Assignment => Your task is to copy each line of the records that includes the string "observed".

Data for this exercise =>

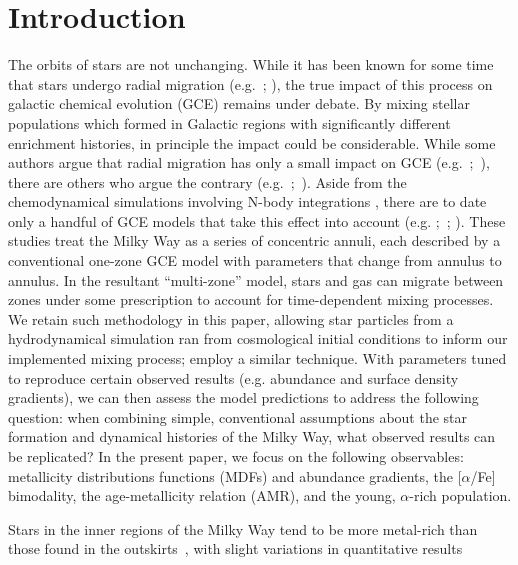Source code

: \documentclass[fleqn, usenatbib]{mnras}
\begin{document}
\section{Introduction} 
\label{sec:intro} 
The orbits of stars are not unchanging. While it has been known for some time 
that stars undergo radial migration (e.g.~\citealp*{Wielen1996}; 
\citealp{Roskar2008a,Loebman2011,Minchev2012}), the true impact of this process 
on galactic chemical evolution (GCE) remains under debate. By mixing stellar 
populations which formed in Galactic regions with significantly different 
enrichment histories, in principle the impact could be considerable. While some 
authors argue that radial migration has only a small impact on GCE 
(e.g.~\citealp*{Kubryk2013};~\citealp{Khoperskov2021}), there are others who 
argue the contrary (e.g.~\citealp{Schoenrich2009};~\citealp*{Sharma2020}). 
Aside from the chemodynamical simulations involving N-body integrations 
\citep[e.g.][]{Kubryk2013, Vincenzo2020, Khoperskov2021}, there are to date 
only a handful of GCE models that take this effect into account (e.g. 
\citealp{Matteucci1989, Schoenrich2009};~\citealp*{Minchev2013}; 
\citealp{Sharma2020}). These studies treat the Milky Way as a series of 
concentric annuli, each described by a conventional one-zone GCE model with 
parameters that change from annulus to annulus. In the resultant ``multi-zone'' 
model, stars and gas can migrate between zones under some prescription to 
account for time-dependent mixing processes. We retain such methodology in this 
paper, allowing star particles from a hydrodynamical simulation ran from 
cosmological initial conditions to inform our implemented mixing process; 
\citet{Minchev2013} employ a similar technique. With parameters tuned to 
reproduce certain observed results (e.g. abundance and surface density 
gradients), we can then assess the model predictions to address the following 
question: when combining simple, conventional assumptions about the star 
formation and dynamical histories of the Milky Way, what observed results can 
be replicated? In the present paper, we focus on the following observables: 
metallicity distributions functions (MDFs) and abundance gradients, the 
[$\alpha$/Fe] bimodality, the age-metallicity relation (AMR), and the young, 
$\alpha$-rich population. 
\par 
Stars in the inner regions of the Milky Way tend to be more metal-rich than 
those found in the outskirts~\citep{Nordstroem2004b, Daflon2009, 
Frinchaboy2013, Hayden2014}, with slight variations in quantitative results 
\end{document}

Task response =>
reproduce certain observed results (e.g. abundance and surface density 
formation and dynamical histories of the Milky Way, what observed results can 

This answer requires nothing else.